Automated text messages seemed to respond as the Covid-19 pandemic began and chronic absenteeism became a national crisis. In the spring of 2020, AllHere acquired technology developed by Peter Bergman, an economist and education technology expert. It allowed schools to send “nudges” to parents via text messages about attendance, missing assignments, grades and other issues.
Ms. Smith-Griffin spoke frequently about founding AllHere at Harvard’s Innovation Labs, a university program to support student entrepreneurs. According to Matt Segneri, the labs’ executive director, Ms. Smith-Griffin’s connection to the program occurred when she was an undergraduate and then a graduate student at the Harvard Extension School.
Like many small startups, the company changed its mission over time.
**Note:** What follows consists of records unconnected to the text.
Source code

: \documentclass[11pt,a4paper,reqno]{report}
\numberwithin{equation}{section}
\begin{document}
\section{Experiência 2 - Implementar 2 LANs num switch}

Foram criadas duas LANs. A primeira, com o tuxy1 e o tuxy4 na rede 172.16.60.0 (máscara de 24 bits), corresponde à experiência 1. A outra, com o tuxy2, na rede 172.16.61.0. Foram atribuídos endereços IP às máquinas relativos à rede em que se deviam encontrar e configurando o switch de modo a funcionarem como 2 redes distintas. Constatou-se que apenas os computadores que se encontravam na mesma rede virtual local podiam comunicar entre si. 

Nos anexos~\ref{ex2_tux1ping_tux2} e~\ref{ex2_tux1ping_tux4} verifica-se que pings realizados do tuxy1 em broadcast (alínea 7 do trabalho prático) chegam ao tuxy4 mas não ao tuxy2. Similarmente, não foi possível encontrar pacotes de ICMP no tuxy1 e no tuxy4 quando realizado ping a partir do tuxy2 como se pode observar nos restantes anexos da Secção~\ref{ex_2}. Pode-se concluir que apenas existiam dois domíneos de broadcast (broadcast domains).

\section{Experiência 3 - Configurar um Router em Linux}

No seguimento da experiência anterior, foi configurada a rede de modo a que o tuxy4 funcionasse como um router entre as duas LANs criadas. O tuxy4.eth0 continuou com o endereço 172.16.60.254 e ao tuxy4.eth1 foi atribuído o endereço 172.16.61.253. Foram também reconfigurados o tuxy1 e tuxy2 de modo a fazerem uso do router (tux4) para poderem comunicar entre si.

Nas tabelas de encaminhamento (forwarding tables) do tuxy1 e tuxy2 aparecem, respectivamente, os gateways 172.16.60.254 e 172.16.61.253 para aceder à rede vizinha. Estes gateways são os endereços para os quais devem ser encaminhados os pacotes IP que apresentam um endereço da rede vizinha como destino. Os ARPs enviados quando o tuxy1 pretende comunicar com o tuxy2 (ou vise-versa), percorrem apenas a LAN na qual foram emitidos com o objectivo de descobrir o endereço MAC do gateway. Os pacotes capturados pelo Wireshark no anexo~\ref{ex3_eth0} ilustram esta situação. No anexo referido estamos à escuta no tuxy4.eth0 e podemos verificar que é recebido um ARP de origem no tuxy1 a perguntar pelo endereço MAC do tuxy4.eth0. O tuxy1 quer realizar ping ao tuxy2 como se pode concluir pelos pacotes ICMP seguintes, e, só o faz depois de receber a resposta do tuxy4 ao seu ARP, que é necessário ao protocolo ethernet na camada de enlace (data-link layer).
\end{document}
Last year, AllHere started talking more about an “intuitive AI-powered chatbot.” AllHere would bring AI to schools while also keeping a “human in the loop,” the company said, meaning human coordinators would oversee the AI to ensure safety and security — a potentially expensive, labor-intensive proposition .
Stephen Aguilar, an education professor at the University of Southern California — who is not related to Mr. Aguilar of the Los Angeles schools — said it was “a fairly common problem” for ambitious school technology efforts to fail. He previously worked as an educational software developer, including some projects that could not be delivered as promised.
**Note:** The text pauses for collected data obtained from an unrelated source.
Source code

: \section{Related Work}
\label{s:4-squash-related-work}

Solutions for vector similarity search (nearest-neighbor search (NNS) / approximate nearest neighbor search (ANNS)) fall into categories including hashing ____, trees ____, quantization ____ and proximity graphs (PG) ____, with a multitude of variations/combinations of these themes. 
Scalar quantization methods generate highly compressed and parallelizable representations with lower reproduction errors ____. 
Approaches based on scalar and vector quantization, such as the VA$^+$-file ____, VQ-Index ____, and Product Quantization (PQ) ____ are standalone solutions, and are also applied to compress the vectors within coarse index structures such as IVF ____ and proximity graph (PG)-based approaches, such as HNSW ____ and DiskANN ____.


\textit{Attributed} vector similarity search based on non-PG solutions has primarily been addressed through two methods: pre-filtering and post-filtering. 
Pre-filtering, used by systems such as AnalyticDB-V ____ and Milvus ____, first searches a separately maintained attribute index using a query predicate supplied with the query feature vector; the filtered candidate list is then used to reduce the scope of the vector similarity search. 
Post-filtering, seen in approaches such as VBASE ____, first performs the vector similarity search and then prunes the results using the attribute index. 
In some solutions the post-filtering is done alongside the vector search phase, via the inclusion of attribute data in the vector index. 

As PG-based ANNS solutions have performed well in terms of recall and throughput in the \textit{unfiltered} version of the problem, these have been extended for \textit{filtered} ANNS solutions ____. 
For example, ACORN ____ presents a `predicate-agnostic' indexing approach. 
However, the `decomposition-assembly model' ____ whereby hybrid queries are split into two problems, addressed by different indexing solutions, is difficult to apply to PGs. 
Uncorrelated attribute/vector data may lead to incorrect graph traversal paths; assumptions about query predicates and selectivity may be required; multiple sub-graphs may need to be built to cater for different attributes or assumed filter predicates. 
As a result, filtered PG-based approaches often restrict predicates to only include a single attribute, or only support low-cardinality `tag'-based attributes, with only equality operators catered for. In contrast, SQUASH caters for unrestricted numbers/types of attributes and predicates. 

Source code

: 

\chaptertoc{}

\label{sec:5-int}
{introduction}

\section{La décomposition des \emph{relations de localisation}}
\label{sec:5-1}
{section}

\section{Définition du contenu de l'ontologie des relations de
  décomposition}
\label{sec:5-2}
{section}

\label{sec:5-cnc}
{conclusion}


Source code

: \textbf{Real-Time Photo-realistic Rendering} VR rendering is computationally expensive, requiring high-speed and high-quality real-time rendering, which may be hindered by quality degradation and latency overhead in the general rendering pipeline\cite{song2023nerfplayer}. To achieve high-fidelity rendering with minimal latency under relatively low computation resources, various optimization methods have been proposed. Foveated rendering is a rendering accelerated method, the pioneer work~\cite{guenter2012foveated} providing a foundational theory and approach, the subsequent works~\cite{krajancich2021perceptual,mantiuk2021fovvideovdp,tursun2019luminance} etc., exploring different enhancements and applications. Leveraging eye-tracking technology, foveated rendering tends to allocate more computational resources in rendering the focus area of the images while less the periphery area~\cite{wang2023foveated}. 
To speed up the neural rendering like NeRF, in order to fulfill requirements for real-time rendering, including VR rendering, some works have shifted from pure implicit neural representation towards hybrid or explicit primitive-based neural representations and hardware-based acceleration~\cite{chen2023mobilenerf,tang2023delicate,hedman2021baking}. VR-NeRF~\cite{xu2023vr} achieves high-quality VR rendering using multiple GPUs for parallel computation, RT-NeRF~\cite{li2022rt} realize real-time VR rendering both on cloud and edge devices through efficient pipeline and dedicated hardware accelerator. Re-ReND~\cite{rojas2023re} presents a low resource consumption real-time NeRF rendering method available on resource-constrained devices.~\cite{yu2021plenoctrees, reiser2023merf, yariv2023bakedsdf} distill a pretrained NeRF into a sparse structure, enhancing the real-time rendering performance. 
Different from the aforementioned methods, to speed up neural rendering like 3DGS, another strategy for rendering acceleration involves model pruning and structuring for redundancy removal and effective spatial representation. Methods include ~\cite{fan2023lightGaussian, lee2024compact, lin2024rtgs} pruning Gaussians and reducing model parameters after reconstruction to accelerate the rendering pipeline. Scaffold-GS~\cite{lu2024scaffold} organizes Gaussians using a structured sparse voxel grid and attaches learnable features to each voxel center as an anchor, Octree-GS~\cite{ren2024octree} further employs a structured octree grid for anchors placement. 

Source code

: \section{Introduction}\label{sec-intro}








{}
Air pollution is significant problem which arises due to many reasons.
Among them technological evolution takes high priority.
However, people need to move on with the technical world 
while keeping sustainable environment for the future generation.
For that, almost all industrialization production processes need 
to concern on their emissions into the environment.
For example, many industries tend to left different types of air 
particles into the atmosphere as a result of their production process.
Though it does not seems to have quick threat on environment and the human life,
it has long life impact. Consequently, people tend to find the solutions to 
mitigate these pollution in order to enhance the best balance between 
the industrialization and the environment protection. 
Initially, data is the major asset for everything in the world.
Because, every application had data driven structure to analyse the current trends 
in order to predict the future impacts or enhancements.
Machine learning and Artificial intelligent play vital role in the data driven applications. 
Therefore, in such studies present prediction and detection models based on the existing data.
“Districts have a lot of complex needs and a lot of security concerns,” he said. “But they often lack the technical know-how to really check what they’re buying.”
The foray into artificial intelligence isn’t the first time Los Angeles has made a big bet on educational technology, with dubious returns. Starting in 2013, under a previous superintendent, the district spent tens of millions of dollars buying iPads preloaded with curriculum materials, but the effort was marred by safety concerns and technical mishaps.
In April Carvalho’s speech at a conference organized by Arizona State University and GSV Ventures, a venture capital firm, he said the Ed chatbot would have access to student data on test scores, mental health, physical health and family socioeconomic status.
Ms Smith-Griffin joined him on stage to explain that student data would live in “a walled garden” accessible only within the “Ed ecosystem”.
Ms. Smith-Griffin did not respond to requests for an interview. Mr. Vaughan of the Los Angeles schools said the district would protect the privacy and security of data on the platform “regardless of what happens to AllHere as a company.”
In April, AllHere said it served “9,100 schools in 36 states.” According to a report by The74, an education news site, some of AllHere’s other school district contracts, in the five-figure range, were tiny compared to its deal with Los Angeles, which had already netted the company more than 2 million dollars.
Some customers beyond Los Angeles have been told that the company’s services are essentially down.
Prince George’s County Public Schools in Maryland learned from AllHere on June 18 that “effective immediately” the startup will no longer be able to provide its texting service, a district spokesperson said, due to “unforeseen financial circumstances.”
Susan C. Beachy contributed to the research.